What you are asked to do:
Go through the entries below and copy every line that holds the word "passage".

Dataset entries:
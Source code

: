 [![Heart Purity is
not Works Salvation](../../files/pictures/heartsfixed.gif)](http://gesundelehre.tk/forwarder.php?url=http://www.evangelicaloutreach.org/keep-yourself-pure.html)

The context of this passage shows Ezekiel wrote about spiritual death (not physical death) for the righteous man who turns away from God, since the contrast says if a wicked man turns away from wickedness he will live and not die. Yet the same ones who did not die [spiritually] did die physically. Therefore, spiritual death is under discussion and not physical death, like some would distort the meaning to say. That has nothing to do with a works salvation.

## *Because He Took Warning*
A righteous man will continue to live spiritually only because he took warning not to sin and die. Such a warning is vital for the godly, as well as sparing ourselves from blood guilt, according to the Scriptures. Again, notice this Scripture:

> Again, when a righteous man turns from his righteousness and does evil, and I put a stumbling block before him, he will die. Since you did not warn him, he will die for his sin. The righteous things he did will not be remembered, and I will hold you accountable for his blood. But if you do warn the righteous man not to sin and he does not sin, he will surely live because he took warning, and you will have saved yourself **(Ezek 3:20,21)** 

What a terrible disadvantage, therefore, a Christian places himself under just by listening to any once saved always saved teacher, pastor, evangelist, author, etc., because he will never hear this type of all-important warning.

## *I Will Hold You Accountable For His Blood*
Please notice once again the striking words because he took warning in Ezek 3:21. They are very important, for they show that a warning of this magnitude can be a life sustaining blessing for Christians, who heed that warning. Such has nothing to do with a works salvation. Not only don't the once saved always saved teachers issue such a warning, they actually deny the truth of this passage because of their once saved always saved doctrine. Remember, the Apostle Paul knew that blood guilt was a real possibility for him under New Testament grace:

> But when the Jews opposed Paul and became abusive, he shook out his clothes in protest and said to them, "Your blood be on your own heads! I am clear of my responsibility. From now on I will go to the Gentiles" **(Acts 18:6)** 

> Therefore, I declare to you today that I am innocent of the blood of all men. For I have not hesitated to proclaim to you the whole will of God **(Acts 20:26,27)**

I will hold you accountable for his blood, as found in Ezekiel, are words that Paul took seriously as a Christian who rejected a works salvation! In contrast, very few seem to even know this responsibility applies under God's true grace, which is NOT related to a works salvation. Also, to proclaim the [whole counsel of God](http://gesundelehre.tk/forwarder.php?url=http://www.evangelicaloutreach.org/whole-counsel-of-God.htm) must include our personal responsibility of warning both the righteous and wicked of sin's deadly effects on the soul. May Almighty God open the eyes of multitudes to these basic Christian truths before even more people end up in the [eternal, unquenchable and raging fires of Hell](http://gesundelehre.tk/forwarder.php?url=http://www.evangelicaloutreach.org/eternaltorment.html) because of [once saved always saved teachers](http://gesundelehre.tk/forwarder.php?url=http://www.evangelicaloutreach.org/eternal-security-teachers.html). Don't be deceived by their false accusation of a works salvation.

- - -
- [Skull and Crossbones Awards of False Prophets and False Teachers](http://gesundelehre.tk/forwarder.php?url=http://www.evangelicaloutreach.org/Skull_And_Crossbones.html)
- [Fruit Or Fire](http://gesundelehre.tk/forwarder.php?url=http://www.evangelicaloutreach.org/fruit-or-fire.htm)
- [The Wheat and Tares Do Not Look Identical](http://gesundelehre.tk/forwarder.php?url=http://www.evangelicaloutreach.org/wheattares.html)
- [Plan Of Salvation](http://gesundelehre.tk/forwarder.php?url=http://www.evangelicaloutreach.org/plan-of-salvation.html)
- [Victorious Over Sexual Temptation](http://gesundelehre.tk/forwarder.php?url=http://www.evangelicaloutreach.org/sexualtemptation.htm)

---

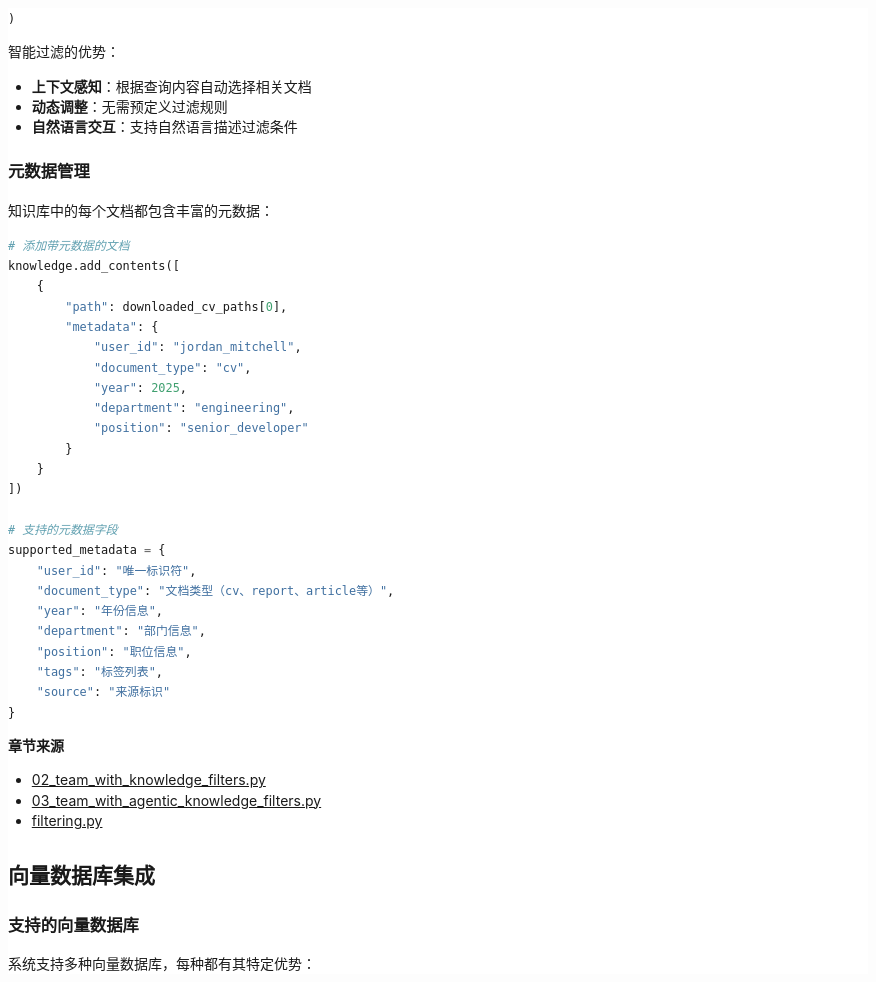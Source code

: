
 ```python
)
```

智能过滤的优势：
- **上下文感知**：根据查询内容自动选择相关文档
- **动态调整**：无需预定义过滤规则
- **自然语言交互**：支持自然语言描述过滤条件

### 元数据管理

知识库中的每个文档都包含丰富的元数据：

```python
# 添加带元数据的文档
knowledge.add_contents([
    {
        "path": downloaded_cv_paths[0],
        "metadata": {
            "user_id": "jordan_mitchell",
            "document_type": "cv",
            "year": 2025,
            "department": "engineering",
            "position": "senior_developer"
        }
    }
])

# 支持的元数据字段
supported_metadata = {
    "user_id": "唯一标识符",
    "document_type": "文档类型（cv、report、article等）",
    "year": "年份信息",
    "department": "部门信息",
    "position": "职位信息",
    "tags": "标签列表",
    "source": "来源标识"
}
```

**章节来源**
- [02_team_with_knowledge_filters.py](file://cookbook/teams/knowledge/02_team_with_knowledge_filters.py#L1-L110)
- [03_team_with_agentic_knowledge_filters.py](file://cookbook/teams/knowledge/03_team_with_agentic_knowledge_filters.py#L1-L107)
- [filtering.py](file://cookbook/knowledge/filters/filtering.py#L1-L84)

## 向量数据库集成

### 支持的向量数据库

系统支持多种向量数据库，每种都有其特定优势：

* * *

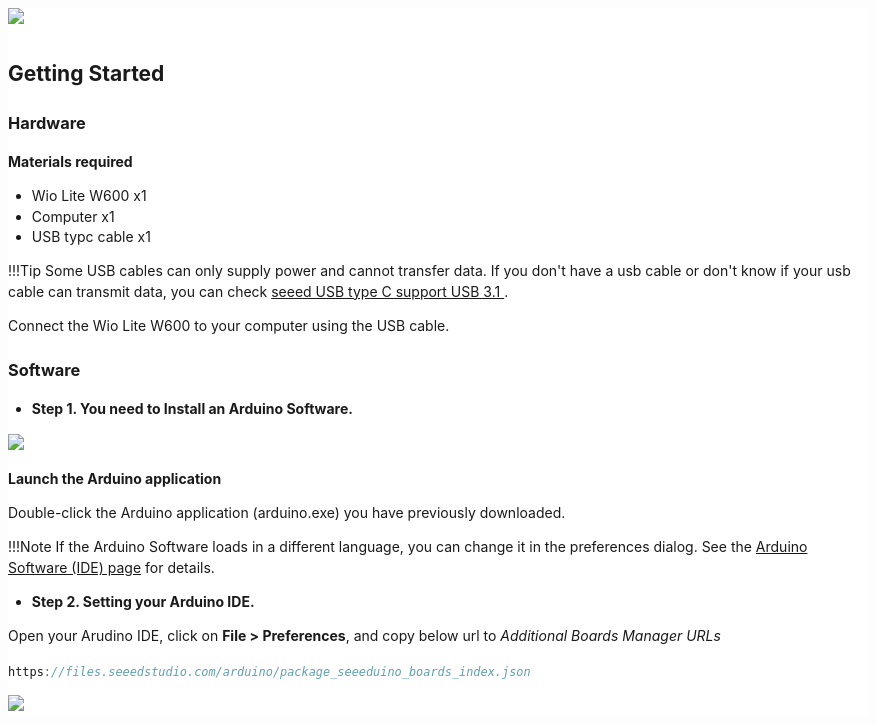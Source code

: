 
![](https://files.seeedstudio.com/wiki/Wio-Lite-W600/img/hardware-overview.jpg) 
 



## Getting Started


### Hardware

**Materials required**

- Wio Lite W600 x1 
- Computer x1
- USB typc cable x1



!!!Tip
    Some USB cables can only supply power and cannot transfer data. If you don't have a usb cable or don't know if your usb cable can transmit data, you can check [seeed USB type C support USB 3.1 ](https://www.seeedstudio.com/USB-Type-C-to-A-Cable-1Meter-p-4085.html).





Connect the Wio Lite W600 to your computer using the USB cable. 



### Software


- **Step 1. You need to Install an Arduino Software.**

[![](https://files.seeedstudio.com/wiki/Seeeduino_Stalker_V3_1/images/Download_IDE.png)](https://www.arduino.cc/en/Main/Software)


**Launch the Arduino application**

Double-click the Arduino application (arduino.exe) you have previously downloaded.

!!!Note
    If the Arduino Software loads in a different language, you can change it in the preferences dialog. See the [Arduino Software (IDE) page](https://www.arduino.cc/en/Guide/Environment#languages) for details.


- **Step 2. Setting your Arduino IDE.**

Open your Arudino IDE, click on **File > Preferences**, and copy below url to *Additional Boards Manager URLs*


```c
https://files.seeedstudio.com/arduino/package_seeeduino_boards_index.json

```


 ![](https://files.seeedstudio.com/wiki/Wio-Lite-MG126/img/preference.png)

Answer for the task:
The context of this passage shows Ezekiel wrote about spiritual death (not physical death) for the righteous man who turns away from God, since the contrast says if a wicked man turns away from wickedness he will live and not die. Yet the same ones who did not die [spiritually] did die physically. Therefore, spiritual death is under discussion and not physical death, like some would distort the meaning to say. That has nothing to do with a works salvation.
Please notice once again the striking words because he took warning in Ezek 3:21. They are very important, for they show that a warning of this magnitude can be a life sustaining blessing for Christians, who heed that warning. Such has nothing to do with a works salvation. Not only don't the once saved always saved teachers issue such a warning, they actually deny the truth of this passage because of their once saved always saved doctrine. Remember, the Apostle Paul knew that blood guilt was a real possibility for him under New Testament grace:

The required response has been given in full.